2013-09-11 Thread Andreas Owen
i'm using solr 4.3.1 with tika to index html-pages. the html files are 
iso-8859-1 (ansi) encoded and the meta tag content-encoding as well. the 
server-http-header says it's utf8 and firefox-webdeveloper agrees. 

when i index a page with special chars like ä,ö,ü solr outputs it completly 
foreign signs, not the normal wrong chars with 1/4 or the Flag in it. so it 
seams that its not simply the normal utf8/iso-8859-1 discrepancy. has anyone 
got a idea whats wrong?



Re: charset encoding

2013-09-11 Thread Otis Gospodnetic
Using tomcat by any chance? The ML archive has the solution.
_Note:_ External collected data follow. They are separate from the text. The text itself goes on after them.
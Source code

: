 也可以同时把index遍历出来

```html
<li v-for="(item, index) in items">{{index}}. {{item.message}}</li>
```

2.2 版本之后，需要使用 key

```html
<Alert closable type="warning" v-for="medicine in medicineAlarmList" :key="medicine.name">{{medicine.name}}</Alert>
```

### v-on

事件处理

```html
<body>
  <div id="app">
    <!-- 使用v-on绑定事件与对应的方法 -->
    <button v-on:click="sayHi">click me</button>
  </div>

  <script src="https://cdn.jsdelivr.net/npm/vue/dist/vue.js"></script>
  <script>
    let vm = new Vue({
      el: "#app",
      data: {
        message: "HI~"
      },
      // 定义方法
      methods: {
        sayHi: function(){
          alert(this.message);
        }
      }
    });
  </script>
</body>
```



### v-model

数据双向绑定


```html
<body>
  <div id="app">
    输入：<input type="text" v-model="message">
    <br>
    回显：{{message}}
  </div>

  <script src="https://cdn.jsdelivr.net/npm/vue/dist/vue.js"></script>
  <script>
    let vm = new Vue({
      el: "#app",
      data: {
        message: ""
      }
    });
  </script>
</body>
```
May be on
Wiki, too.

Otis
Solr  ElasticSearch Support
http://sematext.com/
On Sep 11, 2013 8:56 AM, Andreas Owen a...@conx.ch wrote:

 i'm using solr 4.3.1 with tika to index html-pages. the html files are
 iso-8859-1 (ansi) encoded and the meta tag content-encoding as well. the
 server-http-header says it's utf8 and firefox-webdeveloper agrees.

 when i index a page with special chars like ä,ö,ü solr outputs it
 completly foreign signs, not the normal wrong chars with 1/4 or the Flag in
 it. so it seams that its not simply the normal utf8/iso-8859-1 discrepancy.
 has anyone got a idea whats wrong?